The hack/ directory contains a complete monitoring stack that includes:

  • Media Viewer - Main application with metrics enabled
  • Prometheus - Metrics collection and storage
  • Grafana - Visualization and dashboards

This stack is pre-configured with:

  • Automatic dashboard provisioning
  • Optimized GC settings for testing
  • Cross-platform support (Linux, macOS, Windows)
  • Network accessibility for testing from multiple devices

Quick Start

1. Configure Media Directory

Edit hack/docker-compose.yml to set your media directory path:

volumes:
    # Windows
    - C:\Users\YourName\Videos\media-viewer:/media

    # Linux
    - /home/yourname/media-viewer:/media

    # macOS
    - /Users/yourname/media-viewer:/media

2. Start the Stack

Linux/macOS:

cd hack
./start-monitoring.sh

Windows PowerShell:

cd hack
.\start-monitoring.ps1

Or manually:

cd hack
docker-compose up -d

3. Access Services

Once running, access the services at:

  • Media Viewer: http://localhost:8081
  • Prometheus: http://localhost:9091
  • Grafana: http://localhost:3001 (admin/admin)

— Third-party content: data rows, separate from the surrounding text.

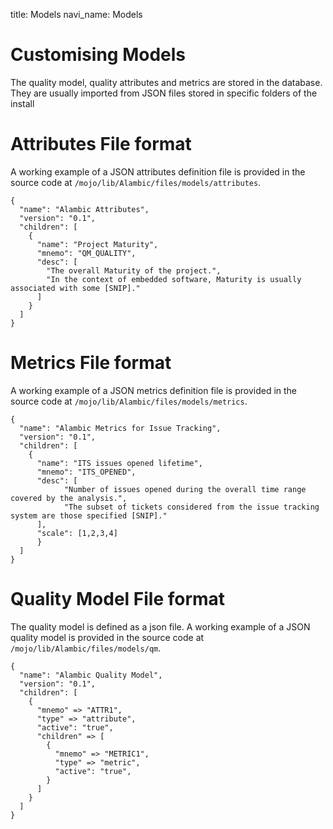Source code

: title: Models
navi_name: Models

# Customising Models

The quality model, quality attributes and metrics are stored in the database. They are usually imported from JSON files stored in specific folders of the install

# Attributes File format

A working example of a JSON attributes definition file is provided in the source code at `/mojo/lib/Alambic/files/models/attributes`.

    {
      "name": "Alambic Attributes",
      "version": "0.1",
      "children": [
        {
          "name": "Project Maturity",
          "mnemo": "QM_QUALITY",
          "desc": [
            "The overall Maturity of the project.",
            "In the context of embedded software, Maturity is usually associated with some [SNIP]."
          ]
        }
      ]
    }


# Metrics File format

A working example of a JSON metrics definition file is provided in the source code at `/mojo/lib/Alambic/files/models/metrics`.

    {
      "name": "Alambic Metrics for Issue Tracking",
      "version": "0.1",
      "children": [
      	{
          "name": "ITS issues opened lifetime",
          "mnemo": "ITS_OPENED",
          "desc": [
        		"Number of issues opened during the overall time range covered by the analysis.",
        		"The subset of tickets considered from the issue tracking system are those specified [SNIP]."
          ],
          "scale": [1,2,3,4]
    	  }
      ]
    }


# Quality Model File format

The quality model is defined as a json file. A working example of a JSON quality model is provided in the source code at `/mojo/lib/Alambic/files/models/qm`.

    {
      "name": "Alambic Quality Model",
      "version": "0.1",
      "children": [
        {
          "mnemo" => "ATTR1",
          "type" => "attribute",
          "active": "true",
          "children" => [
            {
              "mnemo" => "METRIC1",
              "type" => "metric",
              "active": "true",
            }
          ]
        }
      ]
    }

Note: These use different host ports than the standard setup to avoid conflicts. The main application is on port 8081 (instead of 8080), Prometheus on 9091 (instead of 9090), and Grafana on 3001 (instead of 3000).

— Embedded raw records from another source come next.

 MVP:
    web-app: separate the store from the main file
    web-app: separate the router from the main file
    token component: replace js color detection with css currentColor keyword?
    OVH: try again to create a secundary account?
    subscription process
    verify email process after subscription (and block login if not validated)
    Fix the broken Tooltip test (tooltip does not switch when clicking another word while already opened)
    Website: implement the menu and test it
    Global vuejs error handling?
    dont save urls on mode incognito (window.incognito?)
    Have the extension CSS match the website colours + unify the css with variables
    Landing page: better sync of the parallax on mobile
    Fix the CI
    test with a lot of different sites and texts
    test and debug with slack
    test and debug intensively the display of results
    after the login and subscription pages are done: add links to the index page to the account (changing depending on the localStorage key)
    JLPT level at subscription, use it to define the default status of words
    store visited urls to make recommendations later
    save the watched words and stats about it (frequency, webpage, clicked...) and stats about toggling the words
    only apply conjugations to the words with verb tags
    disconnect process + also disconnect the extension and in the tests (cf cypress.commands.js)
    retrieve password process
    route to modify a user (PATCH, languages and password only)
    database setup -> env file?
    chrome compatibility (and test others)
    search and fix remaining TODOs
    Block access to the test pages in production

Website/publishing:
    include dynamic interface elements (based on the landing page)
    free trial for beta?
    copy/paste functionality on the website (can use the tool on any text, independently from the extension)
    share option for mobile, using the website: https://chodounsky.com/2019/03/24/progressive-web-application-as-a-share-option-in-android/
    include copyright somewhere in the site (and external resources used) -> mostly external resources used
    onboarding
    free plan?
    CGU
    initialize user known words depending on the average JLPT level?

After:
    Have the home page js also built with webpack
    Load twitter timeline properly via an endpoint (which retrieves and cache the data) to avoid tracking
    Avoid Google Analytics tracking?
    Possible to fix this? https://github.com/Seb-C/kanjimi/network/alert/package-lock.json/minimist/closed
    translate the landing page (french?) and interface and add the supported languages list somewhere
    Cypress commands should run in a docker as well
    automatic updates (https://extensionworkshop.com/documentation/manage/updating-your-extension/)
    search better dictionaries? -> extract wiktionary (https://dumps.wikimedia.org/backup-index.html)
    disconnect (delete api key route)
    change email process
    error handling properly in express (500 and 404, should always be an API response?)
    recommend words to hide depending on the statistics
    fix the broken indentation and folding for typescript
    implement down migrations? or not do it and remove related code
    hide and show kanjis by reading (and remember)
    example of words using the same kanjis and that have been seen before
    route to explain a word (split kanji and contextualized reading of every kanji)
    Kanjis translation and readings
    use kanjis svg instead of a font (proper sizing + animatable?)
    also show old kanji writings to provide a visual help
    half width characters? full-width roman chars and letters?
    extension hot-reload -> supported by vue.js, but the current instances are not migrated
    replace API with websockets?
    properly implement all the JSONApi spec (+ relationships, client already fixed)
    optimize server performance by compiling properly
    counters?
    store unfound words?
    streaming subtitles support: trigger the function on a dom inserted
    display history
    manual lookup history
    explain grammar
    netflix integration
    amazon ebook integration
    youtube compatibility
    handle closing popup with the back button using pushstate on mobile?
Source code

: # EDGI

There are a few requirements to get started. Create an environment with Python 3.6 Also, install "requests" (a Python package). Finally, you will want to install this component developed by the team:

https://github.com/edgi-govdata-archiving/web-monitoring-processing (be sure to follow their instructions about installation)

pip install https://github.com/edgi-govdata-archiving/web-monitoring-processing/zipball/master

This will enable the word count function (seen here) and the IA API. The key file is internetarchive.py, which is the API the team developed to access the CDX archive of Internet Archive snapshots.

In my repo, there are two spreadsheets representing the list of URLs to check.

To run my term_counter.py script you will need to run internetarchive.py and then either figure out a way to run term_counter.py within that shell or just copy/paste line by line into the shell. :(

Network Access: If you cannot access via localhost, use your machine's IP address. Find it with:

# Windows
ipconfig

# Linux/macOS
ip addr show  # or ifconfig

Then access: http://192.168.1.100:8081 (use your actual IP)

For detailed network troubleshooting, see hack/NETWORK-ACCESS.md.

Helper Scripts

Start Monitoring Stack

Automatically starts Docker Compose and checks service health:

Linux/macOS:

cd hack
./start-monitoring.sh

Windows PowerShell:

cd hack
.\start-monitoring.ps1

Generate Load

Generate realistic load for performance testing (runs for 5 minutes by default):

Linux/macOS:

# Default - hits localhost:8081
./generate-load.sh

# Custom URL
BASE_URL=http://192.168.1.100:8081 ./generate-load.sh

# Custom duration (10 minutes)
DURATION=600 ./generate-load.sh

Windows PowerShell:

# Default
.\generate-load.ps1

# Custom URL
.\generate-load.ps1 -BaseUrl "http://192.168.1.100:8081"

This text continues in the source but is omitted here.